Cindy en cultive cinq hectares, mais l’intention est d’augmenter la production. « On expérimente aussi le contrôle des plantes indésirables en introduisant d’autres plantes utiles. C’est à l’essai, mais prometteur. »

Elle poursuit : « Le travail du sol est réduit. On n’a plus de charrue. Ça coûte moins cher et ça augmente la biodiversité. Ça sauve les vers de terre. On a aussi observé que la couche organique devient plus épaisse sur le sable. Le sol est amélioré. À certains endroits, la bande a été élargie à 3 mètres, là où il y a des décharges. Ça permet d’éviter les dégâts quand il y a des gros coups de pluie.

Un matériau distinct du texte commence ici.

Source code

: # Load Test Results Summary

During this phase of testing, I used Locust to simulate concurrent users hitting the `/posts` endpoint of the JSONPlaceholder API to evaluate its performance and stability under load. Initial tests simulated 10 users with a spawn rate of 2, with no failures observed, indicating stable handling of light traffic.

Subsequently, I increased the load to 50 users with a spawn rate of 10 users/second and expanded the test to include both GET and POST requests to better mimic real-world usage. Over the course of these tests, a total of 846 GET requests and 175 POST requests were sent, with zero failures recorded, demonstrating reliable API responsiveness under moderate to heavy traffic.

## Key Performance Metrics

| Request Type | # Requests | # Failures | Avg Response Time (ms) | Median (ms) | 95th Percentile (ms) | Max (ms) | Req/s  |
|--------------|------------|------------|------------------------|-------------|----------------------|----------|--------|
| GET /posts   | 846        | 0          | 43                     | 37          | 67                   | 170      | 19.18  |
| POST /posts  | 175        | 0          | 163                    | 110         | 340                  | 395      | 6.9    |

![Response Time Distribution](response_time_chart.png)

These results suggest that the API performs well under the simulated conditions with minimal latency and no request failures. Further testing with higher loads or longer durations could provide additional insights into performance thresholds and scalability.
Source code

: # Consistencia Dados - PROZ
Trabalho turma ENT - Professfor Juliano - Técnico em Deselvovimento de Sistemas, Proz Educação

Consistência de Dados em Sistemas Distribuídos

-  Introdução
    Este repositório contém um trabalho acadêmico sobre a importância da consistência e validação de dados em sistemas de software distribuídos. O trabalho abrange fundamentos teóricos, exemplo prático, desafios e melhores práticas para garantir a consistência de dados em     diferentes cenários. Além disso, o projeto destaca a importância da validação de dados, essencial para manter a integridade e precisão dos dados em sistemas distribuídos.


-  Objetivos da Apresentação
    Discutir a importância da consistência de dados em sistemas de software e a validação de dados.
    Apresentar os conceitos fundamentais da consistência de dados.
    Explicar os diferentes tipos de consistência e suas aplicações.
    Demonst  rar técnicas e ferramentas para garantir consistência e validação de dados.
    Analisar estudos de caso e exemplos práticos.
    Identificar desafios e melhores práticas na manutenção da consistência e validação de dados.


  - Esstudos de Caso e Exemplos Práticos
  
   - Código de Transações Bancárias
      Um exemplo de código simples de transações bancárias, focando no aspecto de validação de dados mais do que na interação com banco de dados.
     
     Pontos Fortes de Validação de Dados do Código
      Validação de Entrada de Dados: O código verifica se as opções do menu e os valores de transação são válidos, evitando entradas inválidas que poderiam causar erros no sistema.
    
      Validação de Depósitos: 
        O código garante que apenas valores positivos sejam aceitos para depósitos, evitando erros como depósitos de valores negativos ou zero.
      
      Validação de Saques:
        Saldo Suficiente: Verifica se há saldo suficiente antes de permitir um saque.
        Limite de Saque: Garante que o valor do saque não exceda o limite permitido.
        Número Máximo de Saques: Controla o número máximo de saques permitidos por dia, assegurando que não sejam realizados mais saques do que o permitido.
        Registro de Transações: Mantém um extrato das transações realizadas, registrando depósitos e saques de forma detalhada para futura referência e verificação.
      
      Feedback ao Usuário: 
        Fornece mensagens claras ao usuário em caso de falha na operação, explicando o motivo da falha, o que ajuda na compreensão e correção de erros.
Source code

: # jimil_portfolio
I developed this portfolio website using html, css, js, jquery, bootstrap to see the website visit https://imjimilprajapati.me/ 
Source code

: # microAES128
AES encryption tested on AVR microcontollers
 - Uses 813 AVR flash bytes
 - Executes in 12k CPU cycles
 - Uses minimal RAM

L’herbe est laissée haute pour ménager la petite faune. »

Le respect des bandes riveraines, depuis 10 ans, a permis certaines observations : les crapauds, hirondelles bicolores, chevreuils et dindons sauvages sont abondants. « On a aussi observé des zones de la terre qui sont peu productives parce que souvent inondées. On songe à en faire une zone de protection des terres humides », indique la jeune productrice.  

Des haies antiodeurs ont été plantées autour des porcheries, ce qui contribue également à augmenter la biodiversité. 

Comment voyez-vous la collaboration entre les différents groupes de producteurs agricoles?

Les clubs-conseils en environnement sont une source de formation importante grâce aux rencontres qu’ils organisent avec les producteurs agricoles. Ça permet d’échanger sur les bonnes pratiques. On trouve aussi de bonnes sources d’information sur les réseaux sociaux et les forums de discussion. On communique avec des gens comme nous qui sont passionnés par la terre et qui sont ouverts aux nouvelles façons de faire. 

« Dans notre génération, les jeunes, il y a une belle pensée d’ouverture de l’agriculture vers la protection de l’environnement. Tous les jeunes producteurs que je connais sont conscientisés envers l’environnement. Les agriculteurs en font beaucoup et on aimerait que ce soit mieux reconnu », avoue-t-elle.